**What the task requires:** Two lines in the listing below mark the span: one contains "Return to Databases</a>" and one contains "# Basic Operations". Reproduce both of them and everything between, exactly.

**Material for this exercise:**
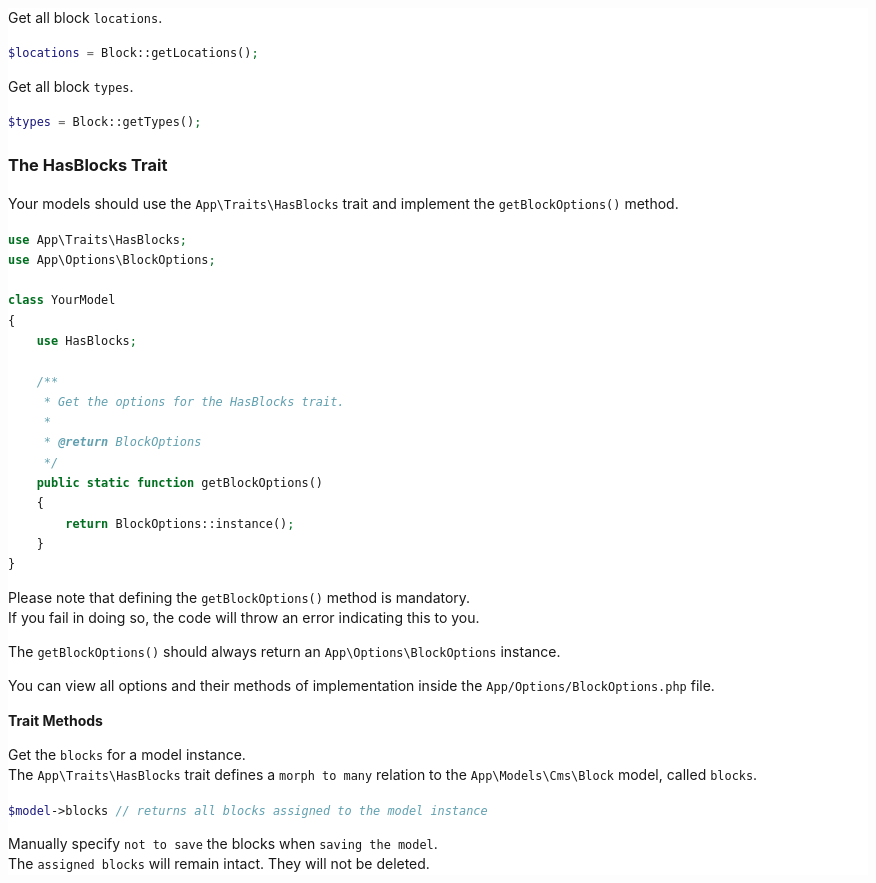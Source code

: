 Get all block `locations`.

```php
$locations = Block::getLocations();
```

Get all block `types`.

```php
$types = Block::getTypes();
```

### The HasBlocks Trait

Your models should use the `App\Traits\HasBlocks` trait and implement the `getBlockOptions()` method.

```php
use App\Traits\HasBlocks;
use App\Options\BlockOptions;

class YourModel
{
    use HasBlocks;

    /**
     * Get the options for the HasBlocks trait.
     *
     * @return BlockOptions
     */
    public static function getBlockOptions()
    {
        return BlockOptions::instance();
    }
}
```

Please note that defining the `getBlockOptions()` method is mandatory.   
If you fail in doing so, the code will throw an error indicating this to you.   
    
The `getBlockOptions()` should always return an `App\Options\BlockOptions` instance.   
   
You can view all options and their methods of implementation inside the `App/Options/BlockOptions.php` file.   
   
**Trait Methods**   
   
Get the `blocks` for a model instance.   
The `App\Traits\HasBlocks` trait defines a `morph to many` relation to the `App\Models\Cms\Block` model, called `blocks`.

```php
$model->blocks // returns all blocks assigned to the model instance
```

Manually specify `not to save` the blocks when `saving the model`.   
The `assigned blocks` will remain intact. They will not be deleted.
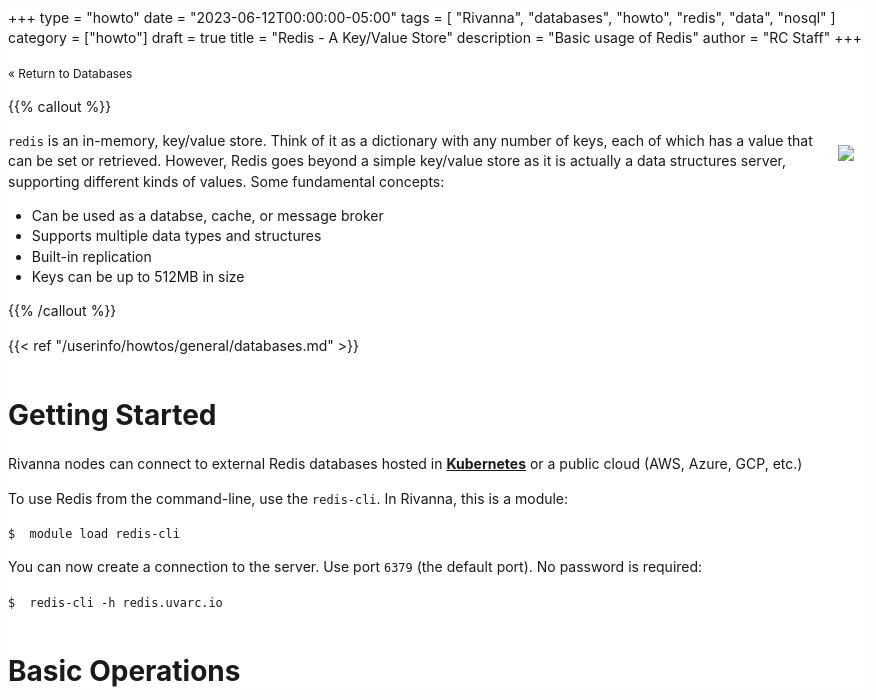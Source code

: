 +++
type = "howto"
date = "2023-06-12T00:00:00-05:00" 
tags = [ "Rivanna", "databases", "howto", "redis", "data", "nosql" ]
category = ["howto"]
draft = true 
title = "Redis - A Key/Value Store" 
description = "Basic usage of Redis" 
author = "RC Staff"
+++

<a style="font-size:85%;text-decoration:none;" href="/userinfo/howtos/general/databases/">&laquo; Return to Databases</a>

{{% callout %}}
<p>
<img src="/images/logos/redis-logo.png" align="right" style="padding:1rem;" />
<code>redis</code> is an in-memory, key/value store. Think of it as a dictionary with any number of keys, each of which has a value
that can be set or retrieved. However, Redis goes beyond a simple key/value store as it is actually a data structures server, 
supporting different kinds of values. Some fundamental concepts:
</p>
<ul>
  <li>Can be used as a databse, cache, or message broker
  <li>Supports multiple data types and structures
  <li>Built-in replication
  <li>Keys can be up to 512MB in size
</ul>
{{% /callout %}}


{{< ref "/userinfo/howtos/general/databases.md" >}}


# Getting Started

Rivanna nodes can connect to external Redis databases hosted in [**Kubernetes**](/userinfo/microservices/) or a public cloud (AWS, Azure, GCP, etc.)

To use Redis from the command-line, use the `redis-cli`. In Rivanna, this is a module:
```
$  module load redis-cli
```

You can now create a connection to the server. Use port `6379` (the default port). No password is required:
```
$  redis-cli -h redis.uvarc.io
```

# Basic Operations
--
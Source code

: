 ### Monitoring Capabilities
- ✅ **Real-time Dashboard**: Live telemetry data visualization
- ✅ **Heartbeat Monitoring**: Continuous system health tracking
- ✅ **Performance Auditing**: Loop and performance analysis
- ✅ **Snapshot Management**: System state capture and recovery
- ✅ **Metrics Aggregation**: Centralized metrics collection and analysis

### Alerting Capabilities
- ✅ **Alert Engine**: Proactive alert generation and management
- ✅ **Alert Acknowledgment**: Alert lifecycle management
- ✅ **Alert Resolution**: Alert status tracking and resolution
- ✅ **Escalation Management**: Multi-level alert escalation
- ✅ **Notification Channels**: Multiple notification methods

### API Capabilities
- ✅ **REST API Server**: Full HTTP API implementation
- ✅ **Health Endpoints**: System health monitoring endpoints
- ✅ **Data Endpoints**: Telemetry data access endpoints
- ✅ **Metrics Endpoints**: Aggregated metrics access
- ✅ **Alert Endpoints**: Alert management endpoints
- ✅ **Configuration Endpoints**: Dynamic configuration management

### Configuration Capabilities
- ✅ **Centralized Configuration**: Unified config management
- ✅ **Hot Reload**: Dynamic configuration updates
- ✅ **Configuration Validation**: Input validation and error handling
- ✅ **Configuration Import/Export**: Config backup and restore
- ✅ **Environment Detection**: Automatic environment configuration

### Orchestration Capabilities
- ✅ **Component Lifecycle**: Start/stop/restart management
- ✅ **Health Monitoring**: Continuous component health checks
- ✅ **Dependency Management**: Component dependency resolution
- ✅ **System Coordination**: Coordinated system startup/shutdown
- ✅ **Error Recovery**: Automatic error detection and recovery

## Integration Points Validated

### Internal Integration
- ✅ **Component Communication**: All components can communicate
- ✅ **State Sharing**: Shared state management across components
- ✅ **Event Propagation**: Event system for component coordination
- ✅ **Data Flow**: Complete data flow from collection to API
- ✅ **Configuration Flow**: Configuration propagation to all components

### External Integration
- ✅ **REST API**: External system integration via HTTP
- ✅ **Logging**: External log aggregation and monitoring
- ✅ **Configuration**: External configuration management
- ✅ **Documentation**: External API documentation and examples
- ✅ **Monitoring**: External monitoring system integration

**Result below:**
<a style="font-size:85%;text-decoration:none;" href="/userinfo/howtos/general/databases/">&laquo; Return to Databases</a>

{{% callout %}}
<p>
<img src="/images/logos/redis-logo.png" align="right" style="padding:1rem;" />
<code>redis</code> is an in-memory, key/value store. Think of it as a dictionary with any number of keys, each of which has a value
that can be set or retrieved. However, Redis goes beyond a simple key/value store as it is actually a data structures server, 
supporting different kinds of values. Some fundamental concepts:
</p>
<ul>
  <li>Can be used as a databse, cache, or message broker
  <li>Supports multiple data types and structures
  <li>Built-in replication
  <li>Keys can be up to 512MB in size
</ul>
{{% /callout %}}


{{< ref "/userinfo/howtos/general/databases.md" >}}


# Getting Started

Rivanna nodes can connect to external Redis databases hosted in [**Kubernetes**](/userinfo/microservices/) or a public cloud (AWS, Azure, GCP, etc.)

To use Redis from the command-line, use the `redis-cli`. In Rivanna, this is a module:
```
$  module load redis-cli
```

You can now create a connection to the server. Use port `6379` (the default port). No password is required:
```
$  redis-cli -h redis.uvarc.io
```

# Basic Operations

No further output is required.